E50: Why don't I have the energy like I used to?

 

Have you said to yourself :  Why don’t I have the energy like I used to have?   Or, I am so tired all the time.   

It’s called caregiver fatigue.   This occurs when you feel emotionally and physically exhausted.  You are wearing out.  You are feeling totally used up due to too many demands.  You are burning out.

  • What are your emotional demands?   Your loved one is sick and you can’t make them better.  They demand an extreme degree of physical and emotional care.
  • What are your conflicting priorities?   Who else needs your time and energy?   Your family, your children, your boss, your employees, your co-workers,  Trying to meeting everyone’s needs creates conflict and stress.  
  • Do you feel ambiguity in your new normal?  You really don’t know exactly what to do, meaning your roles and responsibilities.   
  • You workload.  What’s on your plate?  Are you trying to juggle everything?  
  • What about all the advocacy responsibilities?  The insurance, medical decisions,  medical visits, doctor conversations and nursing questions.   On top of that, making the hard decisions on finances, home care, hospice care and estate plans.   
  • Then there’s the lack of privacy.  Do you feel it?  There is no time to be alone.  There may be many people in and out of your home or your life assisting with some facet of the caregiving all the time.  

These factors may contribute to feelings  that you have no control, or that you don’t have adequate skills or knowledge in this area.  Feeling that you don’t have independence or “say so” in your life.   Feeling you can’t succeed, or that you’re a failure.

When burnout reaches a critical level, it begins to be very evident in your life.  Burnout can manifest itself in various ways, including:  depression, withdrawal, feelings of helplessness or hopelessness, negative emotions, physical fatigue, sleep deprivation or sleep disorders, personal health problems and lowered self-esteem.
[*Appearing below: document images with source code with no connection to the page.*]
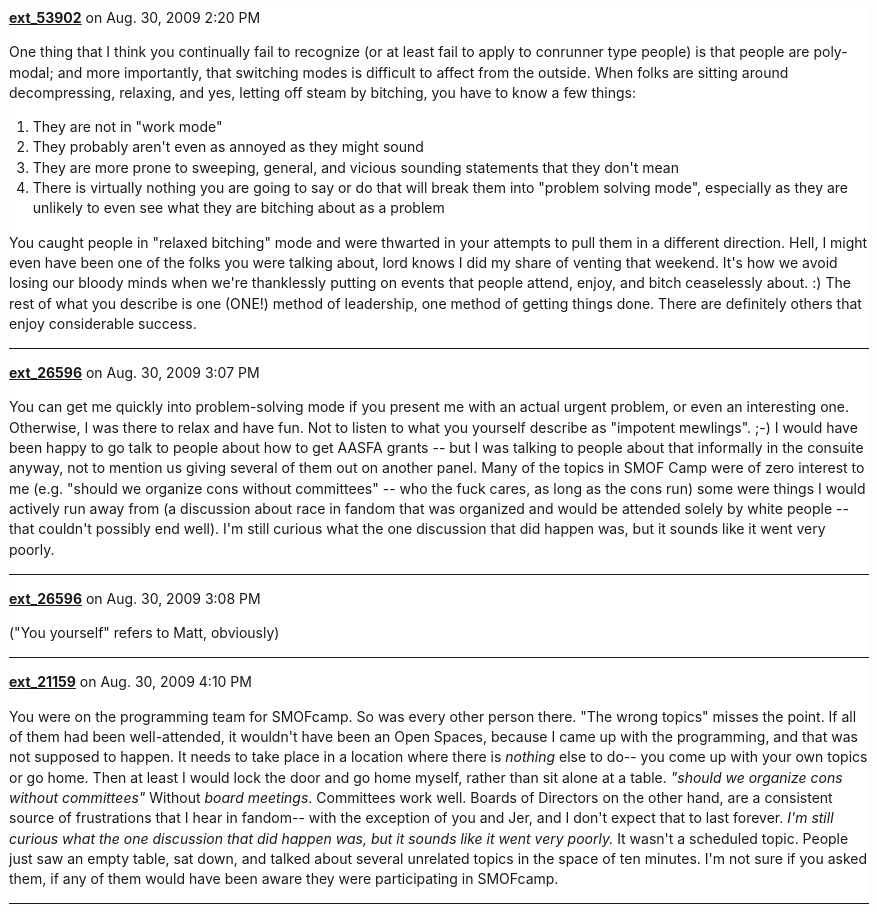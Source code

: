 
**[ext_53902](https://www.dreamwidth.org/users/ext_53902)** on Aug. 30, 2009 2:20 PM

One thing that I think you continually fail to recognize (or at least fail to apply to conrunner type people) is that people are poly-modal; and more importantly, that switching modes is difficult to affect from the outside. When folks are sitting around decompressing, relaxing, and yes, letting off steam by bitching, you have to know a few things:

1.  They are not in "work mode"
2.  They probably aren't even as annoyed as they might sound
3.  They are more prone to sweeping, general, and vicious sounding statements that they don't mean
4.  There is virtually nothing you are going to say or do that will break them into "problem solving mode", especially as they are unlikely to even see what they are bitching about as a problem

You caught people in "relaxed bitching" mode and were thwarted in your attempts to pull them in a different direction. Hell, I might even have been one of the folks you were talking about, lord knows I did my share of venting that weekend. It's how we avoid losing our bloody minds when we're thanklessly putting on events that people attend, enjoy, and bitch ceaselessly about. :) The rest of what you describe is one (ONE!) method of leadership, one method of getting things done. There are definitely others that enjoy considerable success.

---

**[ext_26596](https://www.dreamwidth.org/users/ext_26596)** on Aug. 30, 2009 3:07 PM

You can get me quickly into problem-solving mode if you present me with an actual urgent problem, or even an interesting one. Otherwise, I was there to relax and have fun. Not to listen to what you yourself describe as "impotent mewlings". ;-) I would have been happy to go talk to people about how to get AASFA grants -- but I was talking to people about that informally in the consuite anyway, not to mention us giving several of them out on another panel. Many of the topics in SMOF Camp were of zero interest to me (e.g. "should we organize cons without committees" -- who the fuck cares, as long as the cons run) some were things I would actively run away from (a discussion about race in fandom that was organized and would be attended solely by white people -- that couldn't possibly end well). I'm still curious what the one discussion that did happen was, but it sounds like it went very poorly.

---

**[ext_26596](https://www.dreamwidth.org/users/ext_26596)** on Aug. 30, 2009 3:08 PM

("You yourself" refers to Matt, obviously)

---

**[ext_21159](https://www.dreamwidth.org/users/ext_21159)** on Aug. 30, 2009 4:10 PM

You were on the programming team for SMOFcamp. So was every other person there. "The wrong topics" misses the point. If all of them had been well-attended, it wouldn't have been an Open Spaces, because I came up with the programming, and that was not supposed to happen. It needs to take place in a location where there is _nothing_ else to do-- you come up with your own topics or go home. Then at least I would lock the door and go home myself, rather than sit alone at a table. _"should we organize cons without committees"_ Without _board meetings_. Committees work well. Boards of Directors on the other hand, are a consistent source of frustrations that I hear in fandom-- with the exception of you and Jer, and I don't expect that to last forever. _I'm still curious what the one discussion that did happen was, but it sounds like it went very poorly._ It wasn't a scheduled topic. People just saw an empty table, sat down, and talked about several unrelated topics in the space of ten minutes. I'm not sure if you asked them, if any of them would have been aware they were participating in SMOFcamp.

---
What do you do when you recognize this feeling of caregiver fatigue 

  • Ask yourself, how are you taking care of yourself?   I know how hard it can be to stop and look at yourself in the mirror and say, you are not well.   
  • Be honest and truthful with yourself.   Look at your sleep, nutrition, hydration and exercise.  Look at your schedule from work to family to your loved one’s care.  

When you admit the burn out,  you can start working on you.   Make a commitment.  It may start with a walk each evening after supper or coffee on the porch in the morning with a gratitude journal or food prepping each week or scheduling therapy.  

Now you can’t wake up and say, I’m committed to this great plan.  Take baby steps and just start.  Maybe this week it’s drinking your water.   Remember in this caregiver life you're in, you can’t add more pressure and stress to yourself.  So small steps will be better for you.  

Schedule one evening or day to food prep. Maybe you invite a friend over to help so you can get some socialization in too.  Or you hire someone to clean your house once a week.  Then you use that time to get a bike ride.  

It requires you to stop and figure out your self care habits.  When you don’t take care of yourself, stress and anxiety bubble up.  You need a release.